Your objective.
Would you please copy every line below that includes the string "equation"?

Records for the task.
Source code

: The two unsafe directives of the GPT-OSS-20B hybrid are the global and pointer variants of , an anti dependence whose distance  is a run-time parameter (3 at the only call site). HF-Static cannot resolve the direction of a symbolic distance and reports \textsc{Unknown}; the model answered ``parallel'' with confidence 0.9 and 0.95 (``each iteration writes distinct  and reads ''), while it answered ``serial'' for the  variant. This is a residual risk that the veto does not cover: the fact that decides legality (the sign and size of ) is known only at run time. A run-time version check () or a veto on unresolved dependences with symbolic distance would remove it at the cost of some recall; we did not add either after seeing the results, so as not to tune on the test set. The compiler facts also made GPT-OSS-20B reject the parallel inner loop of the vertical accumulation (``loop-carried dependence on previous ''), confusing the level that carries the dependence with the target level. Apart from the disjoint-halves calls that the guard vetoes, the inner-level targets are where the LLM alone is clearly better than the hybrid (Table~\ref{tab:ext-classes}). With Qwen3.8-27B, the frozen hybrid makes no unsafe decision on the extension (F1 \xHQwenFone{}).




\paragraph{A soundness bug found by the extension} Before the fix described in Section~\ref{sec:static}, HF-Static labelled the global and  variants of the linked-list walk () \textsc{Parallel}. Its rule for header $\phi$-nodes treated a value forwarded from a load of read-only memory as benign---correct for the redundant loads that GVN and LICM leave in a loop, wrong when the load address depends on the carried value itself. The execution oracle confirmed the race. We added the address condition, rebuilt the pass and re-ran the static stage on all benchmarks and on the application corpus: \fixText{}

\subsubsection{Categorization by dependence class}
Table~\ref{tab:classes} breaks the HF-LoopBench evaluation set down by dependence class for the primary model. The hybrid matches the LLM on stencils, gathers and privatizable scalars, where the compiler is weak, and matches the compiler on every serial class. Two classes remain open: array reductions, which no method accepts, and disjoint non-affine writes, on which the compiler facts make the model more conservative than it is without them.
--
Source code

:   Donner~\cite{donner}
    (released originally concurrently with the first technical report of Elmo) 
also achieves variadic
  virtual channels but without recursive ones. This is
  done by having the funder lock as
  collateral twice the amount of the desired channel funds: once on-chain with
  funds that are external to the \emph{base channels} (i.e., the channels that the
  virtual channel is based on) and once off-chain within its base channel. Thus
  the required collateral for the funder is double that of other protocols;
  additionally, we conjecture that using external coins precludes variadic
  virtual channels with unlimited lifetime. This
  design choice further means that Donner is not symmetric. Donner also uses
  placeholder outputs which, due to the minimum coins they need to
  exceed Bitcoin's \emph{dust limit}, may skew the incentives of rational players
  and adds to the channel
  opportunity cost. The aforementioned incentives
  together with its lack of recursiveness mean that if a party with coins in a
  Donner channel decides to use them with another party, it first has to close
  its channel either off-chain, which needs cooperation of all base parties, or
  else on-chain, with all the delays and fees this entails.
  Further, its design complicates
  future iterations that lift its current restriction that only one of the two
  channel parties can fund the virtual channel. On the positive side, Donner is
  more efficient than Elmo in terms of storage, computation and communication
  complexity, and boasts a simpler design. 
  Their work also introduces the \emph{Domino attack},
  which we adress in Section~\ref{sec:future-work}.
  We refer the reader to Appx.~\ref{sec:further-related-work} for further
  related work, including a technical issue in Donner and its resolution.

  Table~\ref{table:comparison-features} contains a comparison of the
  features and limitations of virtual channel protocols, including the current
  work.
==
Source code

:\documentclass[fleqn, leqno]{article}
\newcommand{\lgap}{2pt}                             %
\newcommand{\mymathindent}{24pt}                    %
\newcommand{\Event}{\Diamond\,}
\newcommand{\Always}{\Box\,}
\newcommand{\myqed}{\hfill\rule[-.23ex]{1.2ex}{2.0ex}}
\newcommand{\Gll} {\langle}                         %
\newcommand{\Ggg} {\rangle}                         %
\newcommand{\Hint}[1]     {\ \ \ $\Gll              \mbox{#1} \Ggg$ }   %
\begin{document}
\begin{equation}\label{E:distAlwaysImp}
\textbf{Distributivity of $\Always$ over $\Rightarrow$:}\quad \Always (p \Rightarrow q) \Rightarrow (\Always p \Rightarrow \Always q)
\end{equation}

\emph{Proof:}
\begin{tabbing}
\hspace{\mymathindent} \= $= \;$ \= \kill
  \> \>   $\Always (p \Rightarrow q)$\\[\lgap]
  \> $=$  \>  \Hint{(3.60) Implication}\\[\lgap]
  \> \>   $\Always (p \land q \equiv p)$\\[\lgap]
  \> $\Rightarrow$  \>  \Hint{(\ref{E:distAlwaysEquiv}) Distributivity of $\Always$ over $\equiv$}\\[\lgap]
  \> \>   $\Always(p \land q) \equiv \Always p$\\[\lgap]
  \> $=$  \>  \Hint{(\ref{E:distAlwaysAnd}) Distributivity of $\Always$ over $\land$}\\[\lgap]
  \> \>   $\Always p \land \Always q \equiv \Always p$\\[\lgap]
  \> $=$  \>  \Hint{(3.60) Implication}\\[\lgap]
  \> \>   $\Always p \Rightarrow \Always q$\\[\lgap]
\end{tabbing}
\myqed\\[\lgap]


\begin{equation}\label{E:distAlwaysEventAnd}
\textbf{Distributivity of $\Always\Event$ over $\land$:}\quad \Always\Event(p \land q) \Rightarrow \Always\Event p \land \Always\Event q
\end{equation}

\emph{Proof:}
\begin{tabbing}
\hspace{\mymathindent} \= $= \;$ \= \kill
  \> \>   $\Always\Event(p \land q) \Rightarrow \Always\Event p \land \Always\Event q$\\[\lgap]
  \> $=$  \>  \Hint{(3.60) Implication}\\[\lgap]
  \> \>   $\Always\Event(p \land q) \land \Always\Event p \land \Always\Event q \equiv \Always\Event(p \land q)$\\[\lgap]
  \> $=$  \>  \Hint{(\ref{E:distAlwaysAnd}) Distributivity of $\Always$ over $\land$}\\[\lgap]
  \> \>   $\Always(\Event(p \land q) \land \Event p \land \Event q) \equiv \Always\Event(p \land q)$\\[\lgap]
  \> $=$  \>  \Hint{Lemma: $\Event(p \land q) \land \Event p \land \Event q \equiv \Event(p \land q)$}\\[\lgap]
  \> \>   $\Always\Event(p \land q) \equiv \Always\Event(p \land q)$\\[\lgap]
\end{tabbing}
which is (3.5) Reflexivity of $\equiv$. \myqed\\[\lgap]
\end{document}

Response area.
\begin{equation}\label{E:distAlwaysImp}
\end{equation}
\begin{equation}\label{E:distAlwaysEventAnd}
\end{equation}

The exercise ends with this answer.